Abrahán, emblema más bien de la división entre religiones


La importancia de la figura de Abrahán se debe a que la Biblia relata que la historia del pueblo hebreo se remonta hasta él (siglo XVIII a. C.), a quien considera antepasado, patriarca, un hombre que creyó en Dios, con el que Dios estableció una alianza, y que recibió una promesa de bendición para él y su descendencia. La Biblia resalta la genealogía de Abrahán, Isaac y Jacob (también apodado Israel), de cuyos doce hijos descendían las doce tribus que formaron el pueblo de Israel, heredero de la promesa divina. Después de muchas andanzas y tragedias, una de esas tribus, la de Judá, daría nombre a los judíos y al judaísmo.


A principios de nuestra era, el cristianismo reinterpretó el significado de la figura de Abrahán, mediante una elaboración teológica expuesta por el apóstol Pablo en la carta a los gálatas, donde argumenta que la promesa divina está ahora abierta a toda la humanidad.


Unos siglos más tarde, el islamismo volvió sobre el tema, dando una versión de la historia de Abrahán que resulta más «judaica», en el sentido de que reivindica de nuevo la descendencia carnal como clave de la pro­mesa, aunque a la vez la altera, pues concibe una sustitución de Isaac por Ismael, de los judíos por los árabes, como nuevo pueblo elegido. Solo muy tardíamente introdujo el concepto más amplio de «musulmanes», no limitado a los árabes. Pero sin renunciar a la apro­piación en exclusiva de la herencia abrahánica.


Por eso, sería una equivocación ceder a la ilusión de que Abrahán emblematiza una unidad de fe compartida por las religiones judía, cris­tiana y mahometana. En realidad, simboliza todo lo contrario. A pesar de que los tres credos se refieran a Abrahán, es completamente equívoco hablar de «las tres religiones abrahánicas», como razona Rémi Brague (2007). Porque precisamente esa referencia las enfrenta, al postular cada parte un significado completamente diferente e incompatible con los de­más. En el fondo, el personaje del Abrahán coránico no responde al Abrahán bíblico, ni Dios establece con él ninguna alianza.
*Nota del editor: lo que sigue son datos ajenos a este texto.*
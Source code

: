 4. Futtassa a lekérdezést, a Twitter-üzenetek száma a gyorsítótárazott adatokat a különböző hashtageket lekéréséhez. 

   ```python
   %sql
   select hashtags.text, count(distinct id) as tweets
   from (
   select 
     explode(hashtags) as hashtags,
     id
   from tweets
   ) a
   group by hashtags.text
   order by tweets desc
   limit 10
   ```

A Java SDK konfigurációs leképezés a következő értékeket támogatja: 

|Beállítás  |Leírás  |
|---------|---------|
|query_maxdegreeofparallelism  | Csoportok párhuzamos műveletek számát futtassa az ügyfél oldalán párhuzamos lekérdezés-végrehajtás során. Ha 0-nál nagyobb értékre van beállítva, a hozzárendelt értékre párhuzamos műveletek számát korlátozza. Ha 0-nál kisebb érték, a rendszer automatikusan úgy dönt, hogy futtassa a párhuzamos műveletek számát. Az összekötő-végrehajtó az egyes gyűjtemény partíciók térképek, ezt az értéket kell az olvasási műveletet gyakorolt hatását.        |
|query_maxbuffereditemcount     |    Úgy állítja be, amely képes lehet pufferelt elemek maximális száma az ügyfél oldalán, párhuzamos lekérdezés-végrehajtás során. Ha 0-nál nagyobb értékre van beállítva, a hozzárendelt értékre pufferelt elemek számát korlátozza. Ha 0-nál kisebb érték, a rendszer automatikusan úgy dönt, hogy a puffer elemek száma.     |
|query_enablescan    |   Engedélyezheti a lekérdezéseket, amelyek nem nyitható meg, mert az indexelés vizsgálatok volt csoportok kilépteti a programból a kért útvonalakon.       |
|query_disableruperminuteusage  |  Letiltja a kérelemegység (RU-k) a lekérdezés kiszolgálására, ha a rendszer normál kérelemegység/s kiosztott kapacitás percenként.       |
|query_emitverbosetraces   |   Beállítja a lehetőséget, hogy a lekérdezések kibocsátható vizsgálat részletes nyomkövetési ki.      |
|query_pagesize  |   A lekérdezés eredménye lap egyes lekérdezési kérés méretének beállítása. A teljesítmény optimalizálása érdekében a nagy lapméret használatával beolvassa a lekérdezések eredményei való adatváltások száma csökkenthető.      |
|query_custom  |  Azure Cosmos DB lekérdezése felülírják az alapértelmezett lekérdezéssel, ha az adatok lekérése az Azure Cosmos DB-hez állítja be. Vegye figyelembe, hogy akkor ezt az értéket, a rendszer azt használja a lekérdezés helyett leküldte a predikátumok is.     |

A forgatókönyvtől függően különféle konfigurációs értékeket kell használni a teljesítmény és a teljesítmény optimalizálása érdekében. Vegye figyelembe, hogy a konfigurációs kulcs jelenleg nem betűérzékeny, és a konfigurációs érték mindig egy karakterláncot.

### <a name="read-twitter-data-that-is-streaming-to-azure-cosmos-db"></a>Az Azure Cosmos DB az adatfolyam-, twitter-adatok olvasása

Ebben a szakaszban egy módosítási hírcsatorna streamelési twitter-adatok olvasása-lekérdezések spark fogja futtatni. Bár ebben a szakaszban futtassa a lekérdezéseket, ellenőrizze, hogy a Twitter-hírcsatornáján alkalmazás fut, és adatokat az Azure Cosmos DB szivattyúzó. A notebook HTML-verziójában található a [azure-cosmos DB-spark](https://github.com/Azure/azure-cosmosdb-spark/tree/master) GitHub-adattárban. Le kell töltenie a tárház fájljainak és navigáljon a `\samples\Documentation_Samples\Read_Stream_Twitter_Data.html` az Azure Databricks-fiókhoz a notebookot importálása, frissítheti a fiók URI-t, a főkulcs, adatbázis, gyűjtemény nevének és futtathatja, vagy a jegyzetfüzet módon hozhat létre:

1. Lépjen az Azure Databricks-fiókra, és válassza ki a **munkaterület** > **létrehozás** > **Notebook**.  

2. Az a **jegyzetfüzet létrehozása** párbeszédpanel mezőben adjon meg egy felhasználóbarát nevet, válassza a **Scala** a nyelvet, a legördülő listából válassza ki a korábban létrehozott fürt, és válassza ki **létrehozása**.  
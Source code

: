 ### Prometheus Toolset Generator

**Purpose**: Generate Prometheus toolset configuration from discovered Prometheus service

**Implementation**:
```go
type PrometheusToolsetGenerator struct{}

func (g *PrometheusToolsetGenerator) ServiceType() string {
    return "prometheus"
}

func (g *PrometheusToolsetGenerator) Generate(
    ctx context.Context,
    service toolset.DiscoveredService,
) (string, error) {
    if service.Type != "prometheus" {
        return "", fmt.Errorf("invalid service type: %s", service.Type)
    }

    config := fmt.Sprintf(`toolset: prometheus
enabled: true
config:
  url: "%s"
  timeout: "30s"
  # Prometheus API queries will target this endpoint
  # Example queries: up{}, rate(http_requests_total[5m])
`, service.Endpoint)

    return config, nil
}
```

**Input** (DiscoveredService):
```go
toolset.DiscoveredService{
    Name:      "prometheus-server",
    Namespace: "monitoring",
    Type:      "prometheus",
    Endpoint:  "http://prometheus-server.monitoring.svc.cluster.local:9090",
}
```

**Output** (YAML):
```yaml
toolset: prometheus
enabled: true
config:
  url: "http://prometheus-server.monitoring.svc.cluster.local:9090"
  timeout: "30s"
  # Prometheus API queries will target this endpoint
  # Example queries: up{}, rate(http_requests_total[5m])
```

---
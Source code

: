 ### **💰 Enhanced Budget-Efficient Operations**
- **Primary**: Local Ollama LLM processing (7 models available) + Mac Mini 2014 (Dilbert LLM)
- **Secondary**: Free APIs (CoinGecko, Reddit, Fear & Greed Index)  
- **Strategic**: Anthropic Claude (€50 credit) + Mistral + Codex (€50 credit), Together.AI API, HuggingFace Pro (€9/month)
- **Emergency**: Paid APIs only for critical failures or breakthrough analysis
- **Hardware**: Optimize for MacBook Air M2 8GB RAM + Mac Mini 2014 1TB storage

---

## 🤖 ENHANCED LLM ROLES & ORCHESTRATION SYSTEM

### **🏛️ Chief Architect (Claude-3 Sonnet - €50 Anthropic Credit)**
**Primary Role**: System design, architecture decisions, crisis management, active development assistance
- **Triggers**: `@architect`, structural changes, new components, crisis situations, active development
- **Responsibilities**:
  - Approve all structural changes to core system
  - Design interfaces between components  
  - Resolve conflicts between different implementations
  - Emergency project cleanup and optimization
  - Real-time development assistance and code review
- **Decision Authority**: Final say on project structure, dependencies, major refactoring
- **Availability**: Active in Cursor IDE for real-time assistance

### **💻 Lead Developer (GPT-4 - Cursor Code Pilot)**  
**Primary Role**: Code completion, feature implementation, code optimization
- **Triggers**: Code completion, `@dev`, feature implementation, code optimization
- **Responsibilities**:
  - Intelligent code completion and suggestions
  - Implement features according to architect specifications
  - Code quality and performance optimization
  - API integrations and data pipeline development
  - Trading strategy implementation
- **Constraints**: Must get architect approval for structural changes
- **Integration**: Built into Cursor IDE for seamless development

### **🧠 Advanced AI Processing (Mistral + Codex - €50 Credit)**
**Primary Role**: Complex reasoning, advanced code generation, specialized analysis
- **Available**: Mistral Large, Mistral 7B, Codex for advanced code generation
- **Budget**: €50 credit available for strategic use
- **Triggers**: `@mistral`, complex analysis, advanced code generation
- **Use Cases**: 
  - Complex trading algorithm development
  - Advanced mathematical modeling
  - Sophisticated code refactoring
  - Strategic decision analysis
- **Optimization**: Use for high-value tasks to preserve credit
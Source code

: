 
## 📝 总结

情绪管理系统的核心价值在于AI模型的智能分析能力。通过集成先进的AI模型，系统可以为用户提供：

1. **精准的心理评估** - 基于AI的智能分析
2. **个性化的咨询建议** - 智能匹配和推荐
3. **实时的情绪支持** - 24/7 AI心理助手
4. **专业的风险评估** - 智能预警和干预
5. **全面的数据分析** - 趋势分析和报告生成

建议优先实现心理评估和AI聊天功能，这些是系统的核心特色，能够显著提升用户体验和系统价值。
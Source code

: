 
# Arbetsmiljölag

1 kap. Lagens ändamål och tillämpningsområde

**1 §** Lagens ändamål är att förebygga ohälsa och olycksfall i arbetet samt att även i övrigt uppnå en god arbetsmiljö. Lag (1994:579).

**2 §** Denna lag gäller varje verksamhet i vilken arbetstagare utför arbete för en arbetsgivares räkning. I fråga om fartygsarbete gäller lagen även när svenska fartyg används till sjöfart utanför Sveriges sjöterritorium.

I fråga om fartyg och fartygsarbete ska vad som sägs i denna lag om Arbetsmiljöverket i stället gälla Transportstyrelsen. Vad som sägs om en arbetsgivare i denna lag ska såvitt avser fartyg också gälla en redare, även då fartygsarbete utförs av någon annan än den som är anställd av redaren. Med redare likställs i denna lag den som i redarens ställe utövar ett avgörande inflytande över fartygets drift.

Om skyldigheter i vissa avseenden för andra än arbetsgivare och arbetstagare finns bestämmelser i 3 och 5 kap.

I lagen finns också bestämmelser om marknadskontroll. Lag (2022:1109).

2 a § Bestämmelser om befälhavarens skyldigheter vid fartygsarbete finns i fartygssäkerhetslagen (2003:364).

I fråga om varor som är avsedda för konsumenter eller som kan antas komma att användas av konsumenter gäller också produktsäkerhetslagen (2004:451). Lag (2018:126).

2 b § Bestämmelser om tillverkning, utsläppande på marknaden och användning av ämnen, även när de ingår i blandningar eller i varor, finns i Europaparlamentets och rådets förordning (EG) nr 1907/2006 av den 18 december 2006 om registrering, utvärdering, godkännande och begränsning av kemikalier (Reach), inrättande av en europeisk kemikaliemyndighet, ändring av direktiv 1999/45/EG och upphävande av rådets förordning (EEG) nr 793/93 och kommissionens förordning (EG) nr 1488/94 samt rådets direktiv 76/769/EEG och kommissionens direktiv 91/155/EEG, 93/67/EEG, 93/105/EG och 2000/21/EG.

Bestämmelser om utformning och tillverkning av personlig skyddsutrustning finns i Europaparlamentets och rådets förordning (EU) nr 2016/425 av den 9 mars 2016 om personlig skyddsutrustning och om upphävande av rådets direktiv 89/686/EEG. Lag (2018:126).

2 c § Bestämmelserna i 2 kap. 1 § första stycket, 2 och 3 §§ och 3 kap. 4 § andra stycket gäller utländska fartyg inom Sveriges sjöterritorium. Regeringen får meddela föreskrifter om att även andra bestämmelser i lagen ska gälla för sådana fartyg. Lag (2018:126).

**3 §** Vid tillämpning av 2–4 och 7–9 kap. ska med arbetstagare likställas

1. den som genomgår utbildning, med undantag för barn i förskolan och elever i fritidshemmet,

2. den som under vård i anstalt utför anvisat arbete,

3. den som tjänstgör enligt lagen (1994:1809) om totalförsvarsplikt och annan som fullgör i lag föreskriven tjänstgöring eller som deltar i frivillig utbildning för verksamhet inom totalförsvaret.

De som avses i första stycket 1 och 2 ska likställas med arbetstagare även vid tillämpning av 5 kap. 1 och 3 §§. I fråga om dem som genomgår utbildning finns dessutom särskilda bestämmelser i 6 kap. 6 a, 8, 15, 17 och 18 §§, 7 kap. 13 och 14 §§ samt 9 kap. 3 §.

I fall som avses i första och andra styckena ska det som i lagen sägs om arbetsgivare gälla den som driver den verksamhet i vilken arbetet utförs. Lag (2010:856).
La figura de Abrahán no representa un punto de unión, sino de en­frentamiento. Para los que creen en el Corán, es incuestionable que «la religión de Abrahán» es exclusivamente la de Mahoma. De la misma ma­nera que «el pueblo del Libro» es únicamente el pueblo judío, que recibió de Moisés la Torá. Así que, si adoptamos el enfoque crítico de las refle­xiones expuestas por Rémi Brague, filósofo e historiador de la religión, será necesario desmontar el tópico, popular y académico, de una ange­lical convergencia interreligiosa:


«Desde hace algunos años, en el diálogo interreligioso y en los me­dios de comunicación en general, al referirse a las religiones cristiana, judaica y musulmana, se habla de ‘los tres monoteísmos’, ‘las tres religio­nes de Abrahán’ o ‘las tres religiones del libro’. Se utilizan estas expre­siones por motivos nobles: representan un lugar común o, eventualmen­te, un terreno de entendimiento. Sin embargo, esas expresiones son a la vez falsas (porque cada una oculta un grave error sobre la naturaleza de las tres religiones a las que se pretende colocar en un mismo plano) y peligrosas (porque favorecen una pereza mental que nos dispensa de examinar de cerca la realidad. Un verdadero diálogo ha de partir de otras premisas» (Brague 2007: 393).